13/05/2025
Jean Gent, L'Ennemi déclaré
(…) les Guaranis chantent et dansent et les larmes me montent aux yeux. Peut-être sont-elles amenées par la grande tristesse de leurs chants — les plus joyeux sont encore désespérés — qui disent l’esclavage ou plutôt d’où suinte la misère d’une race, et par le mode désolé des danses qui sont lentes, courbant l’échine lourde, sans cesse tirées vers une terre à la fois ingrate et consolante, dont on éprouve l’inexorable rappel, le terrible pouvoir d’attraction.
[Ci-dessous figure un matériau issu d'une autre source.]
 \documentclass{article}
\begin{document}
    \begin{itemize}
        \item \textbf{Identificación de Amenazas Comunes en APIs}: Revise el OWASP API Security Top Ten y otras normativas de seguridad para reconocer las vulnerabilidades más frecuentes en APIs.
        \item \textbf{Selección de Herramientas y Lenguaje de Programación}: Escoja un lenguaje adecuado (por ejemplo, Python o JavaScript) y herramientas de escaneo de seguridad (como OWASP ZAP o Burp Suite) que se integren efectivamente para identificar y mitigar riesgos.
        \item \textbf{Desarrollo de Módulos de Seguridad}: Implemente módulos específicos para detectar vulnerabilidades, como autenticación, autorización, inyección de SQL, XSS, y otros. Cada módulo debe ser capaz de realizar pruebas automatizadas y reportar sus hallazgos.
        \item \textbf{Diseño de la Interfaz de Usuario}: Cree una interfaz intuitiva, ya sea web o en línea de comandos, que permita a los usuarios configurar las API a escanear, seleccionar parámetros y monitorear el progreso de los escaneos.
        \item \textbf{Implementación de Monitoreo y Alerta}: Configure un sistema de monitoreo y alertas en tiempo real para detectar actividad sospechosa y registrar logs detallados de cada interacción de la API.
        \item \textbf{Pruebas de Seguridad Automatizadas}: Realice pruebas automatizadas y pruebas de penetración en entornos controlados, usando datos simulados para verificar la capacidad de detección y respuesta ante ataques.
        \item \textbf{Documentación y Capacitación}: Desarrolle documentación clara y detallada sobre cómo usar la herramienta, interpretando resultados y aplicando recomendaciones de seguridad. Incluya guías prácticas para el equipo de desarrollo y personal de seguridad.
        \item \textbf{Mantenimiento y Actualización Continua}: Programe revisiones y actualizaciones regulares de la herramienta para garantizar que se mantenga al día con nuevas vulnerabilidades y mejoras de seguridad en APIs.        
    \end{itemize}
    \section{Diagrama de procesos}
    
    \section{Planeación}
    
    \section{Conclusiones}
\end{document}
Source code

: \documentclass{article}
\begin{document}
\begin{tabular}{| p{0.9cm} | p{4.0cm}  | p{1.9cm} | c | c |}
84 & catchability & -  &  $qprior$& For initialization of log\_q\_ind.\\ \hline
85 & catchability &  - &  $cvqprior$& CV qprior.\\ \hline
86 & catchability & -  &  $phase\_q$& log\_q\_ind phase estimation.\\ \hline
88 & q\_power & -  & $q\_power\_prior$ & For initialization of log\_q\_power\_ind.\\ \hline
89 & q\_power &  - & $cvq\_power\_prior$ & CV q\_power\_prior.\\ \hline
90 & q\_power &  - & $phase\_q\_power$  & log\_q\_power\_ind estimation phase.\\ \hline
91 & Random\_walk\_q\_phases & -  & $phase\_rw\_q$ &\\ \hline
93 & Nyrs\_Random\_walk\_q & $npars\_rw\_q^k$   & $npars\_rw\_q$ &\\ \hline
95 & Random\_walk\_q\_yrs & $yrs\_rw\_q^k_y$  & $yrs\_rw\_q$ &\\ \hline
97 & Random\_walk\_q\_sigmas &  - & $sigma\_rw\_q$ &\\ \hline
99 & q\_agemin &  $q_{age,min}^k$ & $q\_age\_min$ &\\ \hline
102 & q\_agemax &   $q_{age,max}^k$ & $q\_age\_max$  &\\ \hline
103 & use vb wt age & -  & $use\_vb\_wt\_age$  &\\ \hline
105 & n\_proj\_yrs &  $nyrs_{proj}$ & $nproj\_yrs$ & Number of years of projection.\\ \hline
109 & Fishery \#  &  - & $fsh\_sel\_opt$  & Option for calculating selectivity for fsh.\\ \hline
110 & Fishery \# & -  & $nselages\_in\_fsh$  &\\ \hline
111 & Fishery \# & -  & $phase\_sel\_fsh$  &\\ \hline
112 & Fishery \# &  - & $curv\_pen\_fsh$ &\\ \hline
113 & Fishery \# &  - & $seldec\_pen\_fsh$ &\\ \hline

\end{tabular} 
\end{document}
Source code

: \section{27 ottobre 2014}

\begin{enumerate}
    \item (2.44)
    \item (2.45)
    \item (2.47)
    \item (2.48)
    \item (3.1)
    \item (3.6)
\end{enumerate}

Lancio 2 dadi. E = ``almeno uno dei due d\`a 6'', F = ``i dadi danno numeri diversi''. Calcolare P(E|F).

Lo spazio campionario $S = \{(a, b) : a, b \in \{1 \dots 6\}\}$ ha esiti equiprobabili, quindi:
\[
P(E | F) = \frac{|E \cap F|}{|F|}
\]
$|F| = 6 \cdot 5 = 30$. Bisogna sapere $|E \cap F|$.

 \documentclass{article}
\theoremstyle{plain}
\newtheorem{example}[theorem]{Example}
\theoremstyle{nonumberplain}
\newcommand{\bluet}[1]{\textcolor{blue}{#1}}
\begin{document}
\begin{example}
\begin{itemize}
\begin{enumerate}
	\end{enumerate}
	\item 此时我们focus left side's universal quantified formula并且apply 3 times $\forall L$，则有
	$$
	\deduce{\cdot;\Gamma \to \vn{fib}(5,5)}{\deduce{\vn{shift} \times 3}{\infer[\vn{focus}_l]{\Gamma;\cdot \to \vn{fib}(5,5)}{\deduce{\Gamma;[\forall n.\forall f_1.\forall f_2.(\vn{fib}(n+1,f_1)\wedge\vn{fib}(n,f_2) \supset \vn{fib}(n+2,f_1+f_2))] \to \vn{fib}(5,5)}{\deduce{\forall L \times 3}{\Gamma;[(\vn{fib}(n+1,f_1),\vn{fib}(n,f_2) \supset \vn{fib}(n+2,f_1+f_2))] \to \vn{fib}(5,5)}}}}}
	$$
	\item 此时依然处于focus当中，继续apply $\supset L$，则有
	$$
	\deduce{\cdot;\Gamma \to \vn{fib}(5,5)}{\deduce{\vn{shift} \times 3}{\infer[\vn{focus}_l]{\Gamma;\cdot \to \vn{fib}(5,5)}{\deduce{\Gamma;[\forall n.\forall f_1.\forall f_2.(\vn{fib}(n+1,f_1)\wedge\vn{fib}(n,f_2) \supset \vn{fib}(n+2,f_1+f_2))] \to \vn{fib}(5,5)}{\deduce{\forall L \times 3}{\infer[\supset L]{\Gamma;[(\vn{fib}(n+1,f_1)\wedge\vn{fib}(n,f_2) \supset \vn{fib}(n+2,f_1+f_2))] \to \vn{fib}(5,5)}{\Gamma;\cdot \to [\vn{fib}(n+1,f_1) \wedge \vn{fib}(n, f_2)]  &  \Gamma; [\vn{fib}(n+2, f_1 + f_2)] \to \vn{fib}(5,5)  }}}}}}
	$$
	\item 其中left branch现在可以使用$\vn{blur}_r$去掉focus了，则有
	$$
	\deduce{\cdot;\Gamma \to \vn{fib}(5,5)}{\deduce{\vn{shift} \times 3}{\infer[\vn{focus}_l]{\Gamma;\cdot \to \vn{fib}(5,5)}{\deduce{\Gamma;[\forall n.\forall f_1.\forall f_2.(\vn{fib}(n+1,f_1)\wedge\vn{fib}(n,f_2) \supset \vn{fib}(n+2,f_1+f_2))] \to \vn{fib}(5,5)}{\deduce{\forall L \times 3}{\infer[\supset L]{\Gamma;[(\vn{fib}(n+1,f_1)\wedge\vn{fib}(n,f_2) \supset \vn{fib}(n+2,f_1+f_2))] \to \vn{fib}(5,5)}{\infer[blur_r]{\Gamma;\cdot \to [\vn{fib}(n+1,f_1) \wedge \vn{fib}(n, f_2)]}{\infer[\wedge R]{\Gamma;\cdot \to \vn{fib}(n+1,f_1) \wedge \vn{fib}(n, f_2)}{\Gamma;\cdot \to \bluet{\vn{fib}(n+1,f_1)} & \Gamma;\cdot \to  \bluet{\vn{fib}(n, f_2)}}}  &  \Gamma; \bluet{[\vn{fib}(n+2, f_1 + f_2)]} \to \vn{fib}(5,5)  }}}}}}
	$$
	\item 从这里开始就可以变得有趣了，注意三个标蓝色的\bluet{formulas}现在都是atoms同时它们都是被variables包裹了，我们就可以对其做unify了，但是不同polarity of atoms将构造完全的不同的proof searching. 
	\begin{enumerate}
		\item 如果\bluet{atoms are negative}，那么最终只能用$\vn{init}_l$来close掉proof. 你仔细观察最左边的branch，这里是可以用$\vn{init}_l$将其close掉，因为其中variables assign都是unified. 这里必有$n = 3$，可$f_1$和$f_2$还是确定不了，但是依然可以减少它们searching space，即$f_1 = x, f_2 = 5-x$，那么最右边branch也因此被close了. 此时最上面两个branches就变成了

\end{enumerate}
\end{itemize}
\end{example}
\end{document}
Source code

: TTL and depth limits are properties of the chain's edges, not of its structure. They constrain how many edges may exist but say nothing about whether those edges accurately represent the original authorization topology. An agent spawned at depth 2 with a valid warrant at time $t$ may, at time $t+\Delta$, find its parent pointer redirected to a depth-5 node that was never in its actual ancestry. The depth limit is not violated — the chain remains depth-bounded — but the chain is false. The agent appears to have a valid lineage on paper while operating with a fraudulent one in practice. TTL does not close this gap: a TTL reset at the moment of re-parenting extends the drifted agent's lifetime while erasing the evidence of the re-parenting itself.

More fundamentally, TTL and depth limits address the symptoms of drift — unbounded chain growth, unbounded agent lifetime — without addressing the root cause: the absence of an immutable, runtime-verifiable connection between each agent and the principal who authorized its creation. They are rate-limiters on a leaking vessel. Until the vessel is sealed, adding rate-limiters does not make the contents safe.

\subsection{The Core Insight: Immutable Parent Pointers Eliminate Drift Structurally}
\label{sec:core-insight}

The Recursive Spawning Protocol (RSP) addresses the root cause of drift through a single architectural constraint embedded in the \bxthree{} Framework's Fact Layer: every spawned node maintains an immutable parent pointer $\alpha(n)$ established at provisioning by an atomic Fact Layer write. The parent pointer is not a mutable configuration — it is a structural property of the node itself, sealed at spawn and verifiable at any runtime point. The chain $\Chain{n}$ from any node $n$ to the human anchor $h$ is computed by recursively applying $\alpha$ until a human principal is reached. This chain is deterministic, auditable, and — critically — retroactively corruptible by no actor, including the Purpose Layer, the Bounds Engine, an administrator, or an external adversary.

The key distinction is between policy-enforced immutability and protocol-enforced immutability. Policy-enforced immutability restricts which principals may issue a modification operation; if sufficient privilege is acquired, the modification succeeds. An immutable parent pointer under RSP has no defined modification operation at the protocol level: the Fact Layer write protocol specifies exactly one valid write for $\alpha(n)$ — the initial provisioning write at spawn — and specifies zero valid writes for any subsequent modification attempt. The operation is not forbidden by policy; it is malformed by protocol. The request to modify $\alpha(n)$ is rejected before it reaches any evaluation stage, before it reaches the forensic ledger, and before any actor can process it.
J’ai entendu des chants plus tristes : j’étais de bronze. Que se passe-t-il ? L’exceptionnelle qualité des Guaranis se mesure donc à ceci : qu’ils appellent réflexion, non sur eux-mêmes, mais sur les exigences de la poésie dont le thème essentiel et l’amour et la mort. Nos acteurs d’Occident — on dit même nos artistes ! — et le plus doués d’entre eux — réussissent à nous toucher quand par bonheur — par hasard ! — ils nous restituent une anecdote utilisant l’un de ces thèmes, ou l’un et l’autre. Notre émotion alors a quelque chose d’étriqué…
Jean Genet, Faites connaissance avec les Guaranis, dans L’Ennemi déclaré, Notes et entretiens, Gallimard, 1991, p. 119.